WORK REQUEST:
Go through the entries below. Copy each line in which "Authentication" appears.

(Plain-text document sources)
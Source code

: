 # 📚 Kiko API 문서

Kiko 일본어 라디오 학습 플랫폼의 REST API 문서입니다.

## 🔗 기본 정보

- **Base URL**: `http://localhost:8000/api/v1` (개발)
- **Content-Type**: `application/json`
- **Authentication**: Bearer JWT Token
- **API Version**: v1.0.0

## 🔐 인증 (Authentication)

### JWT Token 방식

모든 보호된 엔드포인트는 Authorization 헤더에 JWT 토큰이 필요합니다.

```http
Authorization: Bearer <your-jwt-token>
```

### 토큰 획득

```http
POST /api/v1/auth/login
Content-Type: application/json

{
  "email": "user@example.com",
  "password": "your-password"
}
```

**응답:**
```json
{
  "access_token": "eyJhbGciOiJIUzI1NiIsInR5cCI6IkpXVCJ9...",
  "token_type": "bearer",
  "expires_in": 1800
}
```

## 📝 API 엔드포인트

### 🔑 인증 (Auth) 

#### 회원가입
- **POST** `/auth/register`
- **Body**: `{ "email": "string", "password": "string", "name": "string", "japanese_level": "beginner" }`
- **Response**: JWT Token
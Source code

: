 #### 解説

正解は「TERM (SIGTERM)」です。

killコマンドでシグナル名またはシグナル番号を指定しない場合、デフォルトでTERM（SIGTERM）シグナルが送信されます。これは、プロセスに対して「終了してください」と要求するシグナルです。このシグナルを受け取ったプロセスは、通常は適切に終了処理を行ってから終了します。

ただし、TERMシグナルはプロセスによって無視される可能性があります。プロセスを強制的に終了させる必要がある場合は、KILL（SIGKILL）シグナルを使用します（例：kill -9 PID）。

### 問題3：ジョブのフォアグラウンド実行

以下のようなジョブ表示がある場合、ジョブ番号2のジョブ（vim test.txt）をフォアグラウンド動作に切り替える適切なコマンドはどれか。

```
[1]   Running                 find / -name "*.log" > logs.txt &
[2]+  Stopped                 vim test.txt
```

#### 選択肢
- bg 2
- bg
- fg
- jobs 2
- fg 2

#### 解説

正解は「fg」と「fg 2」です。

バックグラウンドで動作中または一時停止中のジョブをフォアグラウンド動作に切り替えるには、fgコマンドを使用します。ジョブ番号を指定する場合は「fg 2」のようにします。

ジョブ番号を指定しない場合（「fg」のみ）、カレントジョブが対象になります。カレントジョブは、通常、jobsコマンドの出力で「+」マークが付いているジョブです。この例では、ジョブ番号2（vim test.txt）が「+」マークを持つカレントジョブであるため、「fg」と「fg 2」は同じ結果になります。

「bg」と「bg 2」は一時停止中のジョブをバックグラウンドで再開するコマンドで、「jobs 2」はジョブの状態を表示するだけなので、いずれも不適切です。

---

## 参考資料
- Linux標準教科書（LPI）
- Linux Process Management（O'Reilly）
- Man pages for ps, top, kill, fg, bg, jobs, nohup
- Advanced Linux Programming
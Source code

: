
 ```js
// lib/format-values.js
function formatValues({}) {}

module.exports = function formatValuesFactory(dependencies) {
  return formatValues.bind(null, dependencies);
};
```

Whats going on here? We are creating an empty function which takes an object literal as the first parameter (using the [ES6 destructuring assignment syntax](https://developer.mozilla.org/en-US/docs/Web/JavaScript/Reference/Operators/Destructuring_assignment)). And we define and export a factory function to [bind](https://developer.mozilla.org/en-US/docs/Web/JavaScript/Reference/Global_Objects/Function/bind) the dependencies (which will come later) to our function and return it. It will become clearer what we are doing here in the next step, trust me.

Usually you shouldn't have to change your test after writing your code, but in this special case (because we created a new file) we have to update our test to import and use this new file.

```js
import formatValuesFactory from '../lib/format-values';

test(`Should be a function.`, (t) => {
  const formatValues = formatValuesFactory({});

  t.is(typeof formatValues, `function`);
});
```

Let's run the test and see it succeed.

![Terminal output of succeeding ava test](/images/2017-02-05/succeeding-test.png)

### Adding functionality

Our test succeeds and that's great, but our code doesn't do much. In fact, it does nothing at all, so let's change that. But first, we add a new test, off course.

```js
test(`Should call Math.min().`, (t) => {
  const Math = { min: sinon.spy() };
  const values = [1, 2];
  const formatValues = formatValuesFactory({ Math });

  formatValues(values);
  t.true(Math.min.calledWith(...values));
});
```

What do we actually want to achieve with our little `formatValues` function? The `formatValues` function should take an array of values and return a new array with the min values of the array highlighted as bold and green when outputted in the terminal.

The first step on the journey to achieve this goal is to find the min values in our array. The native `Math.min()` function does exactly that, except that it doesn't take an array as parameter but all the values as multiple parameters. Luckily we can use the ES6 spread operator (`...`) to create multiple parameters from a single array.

WORKED SOLUTION:
- **Authentication**: Bearer JWT Token
## 🔐 인증 (Authentication)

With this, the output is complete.